(Source material)
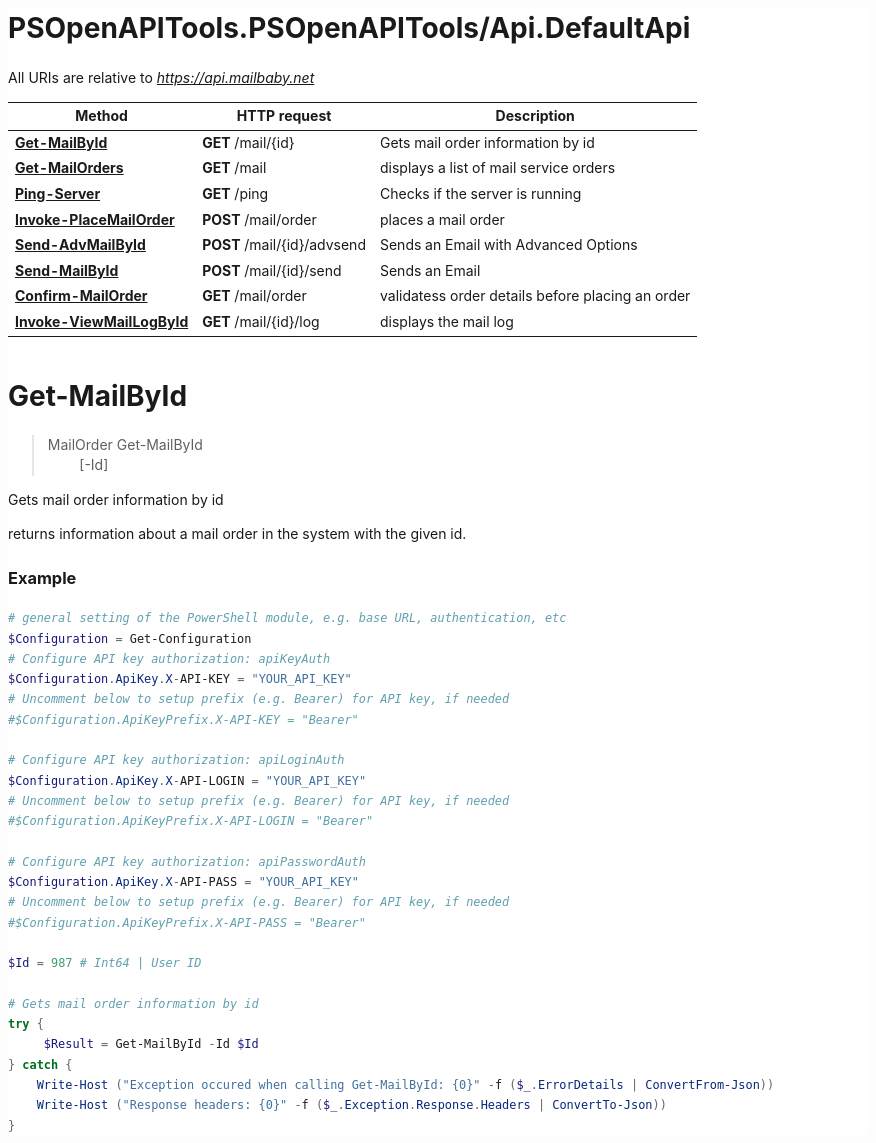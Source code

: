 # PSOpenAPITools.PSOpenAPITools/Api.DefaultApi

All URIs are relative to *https://api.mailbaby.net*

Method | HTTP request | Description
------------- | ------------- | -------------
[**Get-MailById**](DefaultApi.md#Get-MailById) | **GET** /mail/{id} | Gets mail order information by id
[**Get-MailOrders**](DefaultApi.md#Get-MailOrders) | **GET** /mail | displays a list of mail service orders
[**Ping-Server**](DefaultApi.md#Ping-Server) | **GET** /ping | Checks if the server is running
[**Invoke-PlaceMailOrder**](DefaultApi.md#Invoke-PlaceMailOrder) | **POST** /mail/order | places a mail order
[**Send-AdvMailById**](DefaultApi.md#Send-AdvMailById) | **POST** /mail/{id}/advsend | Sends an Email with Advanced Options
[**Send-MailById**](DefaultApi.md#Send-MailById) | **POST** /mail/{id}/send | Sends an Email
[**Confirm-MailOrder**](DefaultApi.md#Confirm-MailOrder) | **GET** /mail/order | validatess order details before placing an order
[**Invoke-ViewMailLogById**](DefaultApi.md#Invoke-ViewMailLogById) | **GET** /mail/{id}/log | displays the mail log


<a name="Get-MailById"></a>
# **Get-MailById**
> MailOrder Get-MailById<br>
> &nbsp;&nbsp;&nbsp;&nbsp;&nbsp;&nbsp;&nbsp;&nbsp;[-Id] <Int64><br>

Gets mail order information by id

returns information about a mail order in the system with the given id.

### Example
```powershell
# general setting of the PowerShell module, e.g. base URL, authentication, etc
$Configuration = Get-Configuration
# Configure API key authorization: apiKeyAuth
$Configuration.ApiKey.X-API-KEY = "YOUR_API_KEY"
# Uncomment below to setup prefix (e.g. Bearer) for API key, if needed
#$Configuration.ApiKeyPrefix.X-API-KEY = "Bearer"

# Configure API key authorization: apiLoginAuth
$Configuration.ApiKey.X-API-LOGIN = "YOUR_API_KEY"
# Uncomment below to setup prefix (e.g. Bearer) for API key, if needed
#$Configuration.ApiKeyPrefix.X-API-LOGIN = "Bearer"

# Configure API key authorization: apiPasswordAuth
$Configuration.ApiKey.X-API-PASS = "YOUR_API_KEY"
# Uncomment below to setup prefix (e.g. Bearer) for API key, if needed
#$Configuration.ApiKeyPrefix.X-API-PASS = "Bearer"

$Id = 987 # Int64 | User ID

# Gets mail order information by id
try {
     $Result = Get-MailById -Id $Id
} catch {
    Write-Host ("Exception occured when calling Get-MailById: {0}" -f ($_.ErrorDetails | ConvertFrom-Json))
    Write-Host ("Response headers: {0}" -f ($_.Exception.Response.Headers | ConvertTo-Json))
}
```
(End Source material)
◆ **What is expected**: Provide only the number of lines in the listing above that contain "Sends".

◆ **Output below**: 2